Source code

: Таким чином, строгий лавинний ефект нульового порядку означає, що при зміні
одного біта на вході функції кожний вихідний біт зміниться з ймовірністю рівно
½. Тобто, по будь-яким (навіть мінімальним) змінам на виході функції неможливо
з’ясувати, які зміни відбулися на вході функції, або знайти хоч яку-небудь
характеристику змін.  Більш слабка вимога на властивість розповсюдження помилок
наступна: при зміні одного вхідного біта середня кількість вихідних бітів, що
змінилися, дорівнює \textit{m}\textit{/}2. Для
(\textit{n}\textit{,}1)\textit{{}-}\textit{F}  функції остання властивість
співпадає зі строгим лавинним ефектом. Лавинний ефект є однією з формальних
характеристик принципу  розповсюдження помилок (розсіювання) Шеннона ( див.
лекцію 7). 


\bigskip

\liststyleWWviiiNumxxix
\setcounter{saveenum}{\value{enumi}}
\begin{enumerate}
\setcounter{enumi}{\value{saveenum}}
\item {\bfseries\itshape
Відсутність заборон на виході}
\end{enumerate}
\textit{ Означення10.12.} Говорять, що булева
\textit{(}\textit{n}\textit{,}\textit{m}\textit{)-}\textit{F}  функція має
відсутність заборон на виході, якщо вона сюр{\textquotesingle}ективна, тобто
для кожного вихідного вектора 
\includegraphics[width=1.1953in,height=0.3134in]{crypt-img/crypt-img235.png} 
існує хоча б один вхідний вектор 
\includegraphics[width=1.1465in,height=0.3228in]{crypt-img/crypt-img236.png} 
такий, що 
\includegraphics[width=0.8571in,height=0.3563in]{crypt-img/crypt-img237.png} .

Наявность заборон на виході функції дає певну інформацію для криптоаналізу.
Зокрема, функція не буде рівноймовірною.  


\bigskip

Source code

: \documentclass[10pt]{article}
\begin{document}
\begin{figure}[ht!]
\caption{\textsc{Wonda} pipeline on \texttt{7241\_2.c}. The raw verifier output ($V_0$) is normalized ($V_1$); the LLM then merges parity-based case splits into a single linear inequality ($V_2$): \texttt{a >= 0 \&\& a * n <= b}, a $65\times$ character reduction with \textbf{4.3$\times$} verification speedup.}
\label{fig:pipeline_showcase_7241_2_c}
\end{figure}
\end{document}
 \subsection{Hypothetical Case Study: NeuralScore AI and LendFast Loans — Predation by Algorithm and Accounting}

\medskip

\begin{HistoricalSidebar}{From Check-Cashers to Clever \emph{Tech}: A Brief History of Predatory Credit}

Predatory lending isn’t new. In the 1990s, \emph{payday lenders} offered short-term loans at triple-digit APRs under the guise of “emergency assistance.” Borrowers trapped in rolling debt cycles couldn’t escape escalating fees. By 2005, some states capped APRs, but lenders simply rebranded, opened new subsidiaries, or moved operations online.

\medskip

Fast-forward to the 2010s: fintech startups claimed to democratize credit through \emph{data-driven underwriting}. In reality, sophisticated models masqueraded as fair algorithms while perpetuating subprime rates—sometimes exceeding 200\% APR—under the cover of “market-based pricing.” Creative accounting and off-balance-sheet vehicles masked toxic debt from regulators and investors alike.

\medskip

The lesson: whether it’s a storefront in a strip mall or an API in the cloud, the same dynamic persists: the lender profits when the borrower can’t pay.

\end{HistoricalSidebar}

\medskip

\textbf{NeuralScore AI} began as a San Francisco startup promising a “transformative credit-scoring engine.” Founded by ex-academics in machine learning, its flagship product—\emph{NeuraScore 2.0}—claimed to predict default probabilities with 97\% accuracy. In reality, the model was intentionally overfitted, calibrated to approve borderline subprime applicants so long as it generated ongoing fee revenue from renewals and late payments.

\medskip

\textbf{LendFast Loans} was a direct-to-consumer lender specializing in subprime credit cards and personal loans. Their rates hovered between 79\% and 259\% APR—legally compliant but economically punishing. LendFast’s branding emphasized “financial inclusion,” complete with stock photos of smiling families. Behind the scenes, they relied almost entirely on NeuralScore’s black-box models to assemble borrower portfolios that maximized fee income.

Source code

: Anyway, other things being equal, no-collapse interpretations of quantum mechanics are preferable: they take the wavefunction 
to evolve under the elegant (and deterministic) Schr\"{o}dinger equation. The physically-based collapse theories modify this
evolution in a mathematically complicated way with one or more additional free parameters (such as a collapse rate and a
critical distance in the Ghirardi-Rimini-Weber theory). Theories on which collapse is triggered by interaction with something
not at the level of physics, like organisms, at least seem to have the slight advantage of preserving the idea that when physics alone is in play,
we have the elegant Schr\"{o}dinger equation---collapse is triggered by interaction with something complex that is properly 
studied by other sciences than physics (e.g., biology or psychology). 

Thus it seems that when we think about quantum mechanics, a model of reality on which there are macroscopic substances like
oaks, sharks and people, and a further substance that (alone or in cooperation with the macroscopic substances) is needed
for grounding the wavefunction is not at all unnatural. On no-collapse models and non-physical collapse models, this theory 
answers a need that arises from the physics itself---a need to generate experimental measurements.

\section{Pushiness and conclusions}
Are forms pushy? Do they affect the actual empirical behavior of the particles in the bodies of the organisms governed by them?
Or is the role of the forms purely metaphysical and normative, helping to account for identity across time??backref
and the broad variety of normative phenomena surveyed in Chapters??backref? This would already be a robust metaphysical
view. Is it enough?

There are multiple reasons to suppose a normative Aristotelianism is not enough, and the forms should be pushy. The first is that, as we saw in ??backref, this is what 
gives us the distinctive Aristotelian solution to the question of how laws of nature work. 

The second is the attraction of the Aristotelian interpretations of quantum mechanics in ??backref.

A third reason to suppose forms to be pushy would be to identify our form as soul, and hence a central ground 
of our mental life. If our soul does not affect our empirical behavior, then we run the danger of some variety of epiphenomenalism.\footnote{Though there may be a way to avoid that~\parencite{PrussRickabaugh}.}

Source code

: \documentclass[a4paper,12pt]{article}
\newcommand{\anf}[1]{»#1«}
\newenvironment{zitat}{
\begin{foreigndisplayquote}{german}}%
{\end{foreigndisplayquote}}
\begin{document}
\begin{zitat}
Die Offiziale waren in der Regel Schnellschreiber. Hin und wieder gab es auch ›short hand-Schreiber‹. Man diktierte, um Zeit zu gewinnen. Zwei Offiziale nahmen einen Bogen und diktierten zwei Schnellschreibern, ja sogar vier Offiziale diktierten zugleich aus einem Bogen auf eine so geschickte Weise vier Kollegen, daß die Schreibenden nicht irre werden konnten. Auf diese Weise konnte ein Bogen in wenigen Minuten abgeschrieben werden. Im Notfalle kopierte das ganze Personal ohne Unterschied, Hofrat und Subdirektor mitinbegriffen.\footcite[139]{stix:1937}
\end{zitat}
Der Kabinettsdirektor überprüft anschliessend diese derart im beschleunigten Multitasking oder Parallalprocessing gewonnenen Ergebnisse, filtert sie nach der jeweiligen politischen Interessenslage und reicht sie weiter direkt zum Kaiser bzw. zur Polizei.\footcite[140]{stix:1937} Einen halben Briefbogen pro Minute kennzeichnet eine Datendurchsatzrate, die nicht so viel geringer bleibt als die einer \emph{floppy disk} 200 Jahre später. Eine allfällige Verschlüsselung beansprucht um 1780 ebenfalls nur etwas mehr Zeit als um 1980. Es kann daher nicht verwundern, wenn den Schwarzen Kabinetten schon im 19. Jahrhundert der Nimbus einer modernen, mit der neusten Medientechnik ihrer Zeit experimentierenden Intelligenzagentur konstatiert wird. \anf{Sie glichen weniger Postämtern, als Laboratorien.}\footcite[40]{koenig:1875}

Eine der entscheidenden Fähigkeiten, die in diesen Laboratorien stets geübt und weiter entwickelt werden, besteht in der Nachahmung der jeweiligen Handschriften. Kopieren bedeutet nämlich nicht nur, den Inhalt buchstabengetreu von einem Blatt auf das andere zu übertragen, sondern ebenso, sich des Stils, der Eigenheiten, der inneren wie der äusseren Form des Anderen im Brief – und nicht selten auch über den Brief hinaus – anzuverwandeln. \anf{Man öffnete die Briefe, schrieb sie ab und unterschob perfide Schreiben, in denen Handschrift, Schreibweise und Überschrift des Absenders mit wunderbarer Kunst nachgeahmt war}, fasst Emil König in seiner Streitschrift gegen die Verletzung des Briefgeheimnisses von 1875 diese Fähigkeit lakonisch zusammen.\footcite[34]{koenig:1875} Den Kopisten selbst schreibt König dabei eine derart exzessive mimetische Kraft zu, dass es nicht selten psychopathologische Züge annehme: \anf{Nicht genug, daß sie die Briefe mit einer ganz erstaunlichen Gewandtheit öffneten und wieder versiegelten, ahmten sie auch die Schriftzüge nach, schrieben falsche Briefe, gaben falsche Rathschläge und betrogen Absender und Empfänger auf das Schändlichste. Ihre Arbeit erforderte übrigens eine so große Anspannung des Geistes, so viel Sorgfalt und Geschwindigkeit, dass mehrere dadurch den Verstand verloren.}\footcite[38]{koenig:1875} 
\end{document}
────
**The task:** Reproduce the listing word for word from its first line up to and including the line with "½. Тобто, по". Give no other lines.

**Response to this exercise:**
Source code

: Таким чином, строгий лавинний ефект нульового порядку означає, що при зміні
одного біта на вході функції кожний вихідний біт зміниться з ймовірністю рівно
½. Тобто, по будь-яким (навіть мінімальним) змінам на виході функції неможливо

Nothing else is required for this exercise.